<<<<
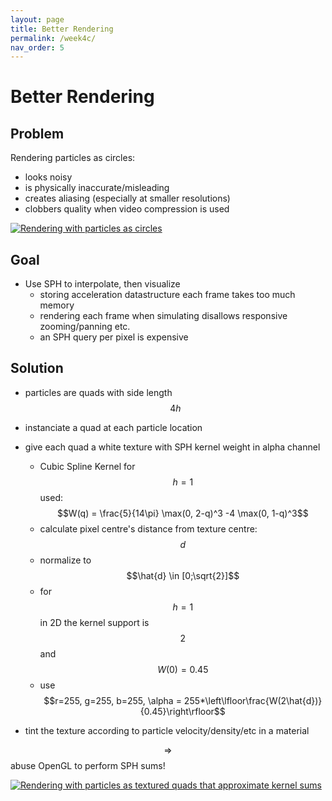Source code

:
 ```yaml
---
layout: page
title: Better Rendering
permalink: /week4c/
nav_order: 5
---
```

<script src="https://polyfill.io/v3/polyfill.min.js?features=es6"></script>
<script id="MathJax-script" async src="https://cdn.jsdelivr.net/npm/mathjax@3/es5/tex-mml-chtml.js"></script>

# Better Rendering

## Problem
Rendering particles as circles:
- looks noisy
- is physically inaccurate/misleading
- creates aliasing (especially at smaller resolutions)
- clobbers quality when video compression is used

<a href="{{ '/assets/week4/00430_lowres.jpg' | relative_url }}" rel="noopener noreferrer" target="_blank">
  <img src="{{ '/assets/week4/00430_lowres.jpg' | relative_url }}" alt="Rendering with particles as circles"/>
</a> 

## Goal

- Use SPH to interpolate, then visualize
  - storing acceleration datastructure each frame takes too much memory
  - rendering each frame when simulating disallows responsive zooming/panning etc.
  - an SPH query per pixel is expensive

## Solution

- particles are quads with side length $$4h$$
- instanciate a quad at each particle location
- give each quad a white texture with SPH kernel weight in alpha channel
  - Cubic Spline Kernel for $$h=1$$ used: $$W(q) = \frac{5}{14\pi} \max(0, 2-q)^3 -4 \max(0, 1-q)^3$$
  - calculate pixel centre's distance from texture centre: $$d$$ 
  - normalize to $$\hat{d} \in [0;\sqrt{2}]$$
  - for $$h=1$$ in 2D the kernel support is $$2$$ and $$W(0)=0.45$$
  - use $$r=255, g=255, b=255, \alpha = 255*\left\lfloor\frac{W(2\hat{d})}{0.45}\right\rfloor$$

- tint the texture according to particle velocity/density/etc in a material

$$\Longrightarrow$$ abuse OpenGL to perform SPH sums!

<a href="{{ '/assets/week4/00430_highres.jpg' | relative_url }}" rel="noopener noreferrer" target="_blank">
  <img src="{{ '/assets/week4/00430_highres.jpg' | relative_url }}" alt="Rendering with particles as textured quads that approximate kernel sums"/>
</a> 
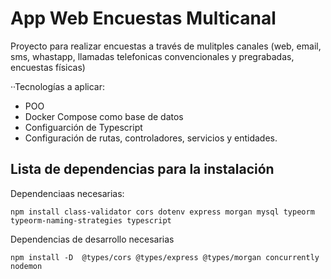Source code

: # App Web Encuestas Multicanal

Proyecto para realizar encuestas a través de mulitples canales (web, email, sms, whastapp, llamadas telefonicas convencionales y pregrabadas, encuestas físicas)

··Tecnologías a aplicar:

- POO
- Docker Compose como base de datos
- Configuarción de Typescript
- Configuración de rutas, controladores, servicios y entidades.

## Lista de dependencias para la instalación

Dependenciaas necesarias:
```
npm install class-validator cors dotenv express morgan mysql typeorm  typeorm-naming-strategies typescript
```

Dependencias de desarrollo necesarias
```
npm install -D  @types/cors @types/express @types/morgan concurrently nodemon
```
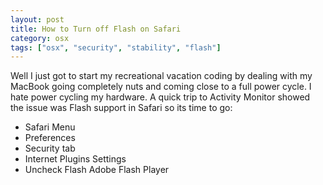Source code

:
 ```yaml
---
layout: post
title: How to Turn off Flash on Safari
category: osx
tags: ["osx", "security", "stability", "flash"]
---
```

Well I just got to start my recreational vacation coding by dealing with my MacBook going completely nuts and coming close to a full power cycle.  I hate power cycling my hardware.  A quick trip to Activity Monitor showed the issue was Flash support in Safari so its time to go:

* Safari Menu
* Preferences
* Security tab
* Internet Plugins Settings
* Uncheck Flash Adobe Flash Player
>>>>
§ **Directions for this task**: Retype word for word all the material given above, and keep the pictures out.

§ **Written solution**:
Source code

:
 ```yaml
---
layout: page
title: Better Rendering
permalink: /week4c/
nav_order: 5
---
```

<script src="https://polyfill.io/v3/polyfill.min.js?features=es6"></script>
<script id="MathJax-script" async src="https://cdn.jsdelivr.net/npm/mathjax@3/es5/tex-mml-chtml.js"></script>

# Better Rendering

## Problem
Rendering particles as circles:
- looks noisy
- is physically inaccurate/misleading
- creates aliasing (especially at smaller resolutions)
- clobbers quality when video compression is used

<a href="{{ '/assets/week4/00430_lowres.jpg' | relative_url }}" rel="noopener noreferrer" target="_blank">
  <img src="{{ '/assets/week4/00430_lowres.jpg' | relative_url }}" alt="Rendering with particles as circles"/>
</a> 

## Goal

- Use SPH to interpolate, then visualize
  - storing acceleration datastructure each frame takes too much memory
  - rendering each frame when simulating disallows responsive zooming/panning etc.
  - an SPH query per pixel is expensive

## Solution

- particles are quads with side length $$4h$$
- instanciate a quad at each particle location
- give each quad a white texture with SPH kernel weight in alpha channel
  - Cubic Spline Kernel for $$h=1$$ used: $$W(q) = \frac{5}{14\pi} \max(0, 2-q)^3 -4 \max(0, 1-q)^3$$
  - calculate pixel centre's distance from texture centre: $$d$$ 
  - normalize to $$\hat{d} \in [0;\sqrt{2}]$$
  - for $$h=1$$ in 2D the kernel support is $$2$$ and $$W(0)=0.45$$
  - use $$r=255, g=255, b=255, \alpha = 255*\left\lfloor\frac{W(2\hat{d})}{0.45}\right\rfloor$$

- tint the texture according to particle velocity/density/etc in a material

$$\Longrightarrow$$ abuse OpenGL to perform SPH sums!

<a href="{{ '/assets/week4/00430_highres.jpg' | relative_url }}" rel="noopener noreferrer" target="_blank">
  <img src="{{ '/assets/week4/00430_highres.jpg' | relative_url }}" alt="Rendering with particles as textured quads that approximate kernel sums"/>
</a> 
Source code

: # App Web Encuestas Multicanal

Proyecto para realizar encuestas a través de mulitples canales (web, email, sms, whastapp, llamadas telefonicas convencionales y pregrabadas, encuestas físicas)

··Tecnologías a aplicar:

- POO
- Docker Compose como base de datos
- Configuarción de Typescript
- Configuración de rutas, controladores, servicios y entidades.

## Lista de dependencias para la instalación

Dependenciaas necesarias:
```
npm install class-validator cors dotenv express morgan mysql typeorm  typeorm-naming-strategies typescript
```

Dependencias de desarrollo necesarias
```
npm install -D  @types/cors @types/express @types/morgan concurrently nodemon
```
Source code

:
 ```yaml
---
layout: post
title: How to Turn off Flash on Safari
category: osx
tags: ["osx", "security", "stability", "flash"]
---
```

Well I just got to start my recreational vacation coding by dealing with my MacBook going completely nuts and coming close to a full power cycle.  I hate power cycling my hardware.  A quick trip to Activity Monitor showed the issue was Flash support in Safari so its time to go:

* Safari Menu
* Preferences
* Security tab
* Internet Plugins Settings
* Uncheck Flash Adobe Flash Player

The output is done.